Disbursements use the same POST /v2/terminal-sessions endpoint as charges, but with an intent.disbursement payload instead of intent.charge.
Request Body
| Field | Type | Required | Description |
|---|---|---|---|
intent.disbursement.amount | number | Yes | Disbursement amount in major units (e.g. 150.0 for R150.00). |
intent.disbursement.currency | string | Yes | ISO 4217 currency code. Only ZAR is currently supported. |
terminal | string | Yes | The terminal identifier where the disbursement should be processed. |
nonce | string | Yes | A unique identifier for idempotency. Reusing a nonce returns an error. |
externalReference | string | No | Your own reference for this session. Not enforced as unique. |
metadata | object | No | Arbitrary key-value pairs to attach to the session. |
Example
curl -X POST https://api.stitch.money/v2/terminal-sessions \
-H "Authorization: Bearer <access_token>" \
-H "Content-Type: application/json" \
-d '{
"intent": {
"disbursement": {
"amount": 150.0,
"currency": "ZAR"
}
},
"terminal": "dGVybWluYWwvMmNiN2NhMTQtNGQwYi00ODg3LTk2MWItOTRmYWYzMzJkMGYw",
"nonce": "b7e3f1a2-9c84-4d5e-a6b0-8f2d4e6c0a1b"
}'
Response
The API returns immediately with the session in pending status, just like a charge session. The actual result arrives asynchronously via webhook or by polling.
{
"id": "ts_k3mRvN8pLqWxYZ5Af72jTBcE",
"terminal": "dGVybWluYWwvMmNiN2NhMTQtNGQwYi00ODg3LTk2MWItOTRmYWYzMzJkMGYw",
"intent": {
"disbursement": {
"amount": 150.0,
"currency": "ZAR"
}
},
"status": "pending",
"nonce": "b7e3f1a2-9c84-4d5e-a6b0-8f2d4e6c0a1b",
"metadata": {},
"createdAt": "2024-01-15T10:00:00Z",
"updatedAt": "2024-01-15T10:00:00Z"
}
Successful Session
On success, the session status changes to success and the outcome.disbursement field contains the full disbursement details — card information, retrieval reference number, and the amount pushed to the card.
{
"id": "ts_k3mRvN8pLqWxYZ5Af72jTBcE",
"terminal": "dGVybWluYWwvMmNiN2NhMTQtNGQwYi00ODg3LTk2MWItOTRmYWYzMzJkMGYw",
"intent": {
"disbursement": {
"amount": 150.0,
"currency": "ZAR"
}
},
"status": "success",
"outcome": {
"disbursement": {
"id": "disb_2R1QtJKwFulxeD4Bg83kUCdF",
"type": "in_person_card",
"card": {
"id": "Y2FyZC9mYTY5ZGQ3Yi03OTY1LTQ3MzUtOWZiNy1mZjEwZTY2OTAwMjY=",
"bin": "42424242",
"last4": "4242",
"expiry": {
"month": "12",
"year": "29"
},
"network": "visa",
"fundingType": "debit",
"issuer": {
"name": "standard bank",
"country": "ZA"
}
},
"retrievalReferenceNumber": "9876543210",
"amount": 150.0,
"currency": "ZAR",
"status": "success",
"metadata": {},
"createdAt": "2024-01-15T10:00:00Z",
"updatedAt": "2024-01-15T10:05:00Z"
}
},
"nonce": "b7e3f1a2-9c84-4d5e-a6b0-8f2d4e6c0a1b",
"metadata": {},
"createdAt": "2024-01-15T10:00:00Z",
"updatedAt": "2024-01-15T10:05:00Z"
}
Webhooks
Disbursement sessions use the same terminal-session.success and terminal-session.failure webhook events as charge sessions. The only difference is that the outcome field contains a disbursement object instead of a charge object.

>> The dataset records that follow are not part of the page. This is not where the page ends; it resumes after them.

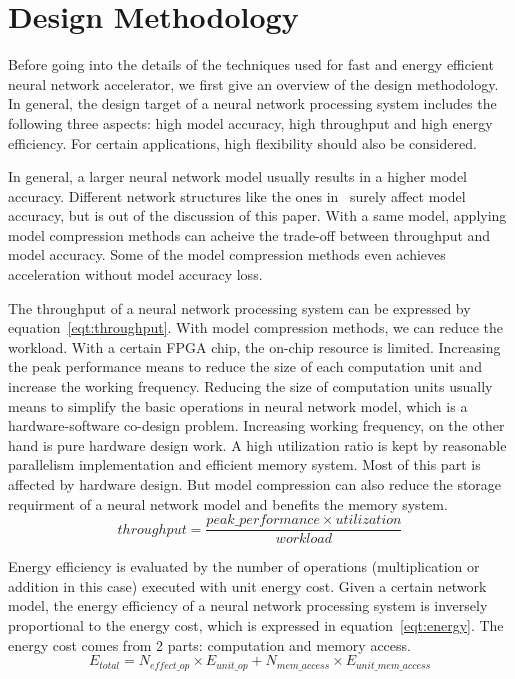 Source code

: \section{Design Methodology}\label{sec:design_method}

Before going into the details of the techniques used for fast and energy efficient neural network accelerator, we first give an overview of the design methodology. In general, the design target of a neural network processing system includes the following three aspects: high model accuracy, high throughput and high energy efficiency. For certain applications, high flexibility should also be considered.

In general, a larger neural network model usually results in a higher model accuracy. Different network structures like the ones in~\cite{krizhevsky2012imagenet, simonyan2014very, he2016deep} surely affect model accuracy, but is out of the discussion of this paper. With a same model, applying model compression methods can acheive the trade-off between throughput and model accuracy. Some of the model compression methods even achieves acceleration without model accuracy loss.

The throughput of a neural network processing system can be expressed by equation~\ref{eqt:throughput}. With model compression methods, we can reduce the workload. With a certain FPGA chip, the on-chip resource is limited. Increasing the peak performance means to reduce the size of each computation unit and increase the working frequency. Reducing the size of computation units usually means to simplify the basic operations in neural network model, which is a hardware-software co-design problem. Increasing working frequency, on the other hand is pure hardware design work. A high utilization ratio is kept by reasonable parallelism implementation and efficient memory system. Most of this part is affected by hardware design. But model compression can also reduce the storage requirment of a neural network model and benefits the memory system.
\begin{equation}\label{eqt:throughput}
    throughput = \frac{peak\_performance \times utilization}{workload}
\end{equation}

Energy efficiency is evaluated by the number of operations (multiplication or addition in this case) executed with unit energy cost. Given a certain network model, the energy efficiency of a neural network processing system is inversely proportional to the energy cost, which is expressed in equation~\ref{eqt:energy}. The energy cost comes from 2 parts: computation and memory access. 
\begin{equation}\label{eqt:energy}
    E_{total} = N_{effect\_op}\times E_{unit\_op} + N_{mem\_access}\times E_{unit\_mem\_access}
\end{equation}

See Handling Webhooks for details on webhook setup and signature verification.
Fetching and Listing Disbursements
Disbursements are terminal sessions, so the same query endpoints apply:
- Fetch by ID —
GET /v2/terminal-sessions/{id}returns the disbursement session. Theoutcome.disbursementfield is populated once the disbursement completes. See Fetching a Terminal Session. - List by external reference —
GET /v2/terminal-sessions?externalReference=...returns sessions matching your reference, including disbursements. Inspect each result'sintent.disbursementfield to identify disbursement sessions. See Listing Terminal Sessions.
There is no separate /disbursements endpoint for in-person card disbursements.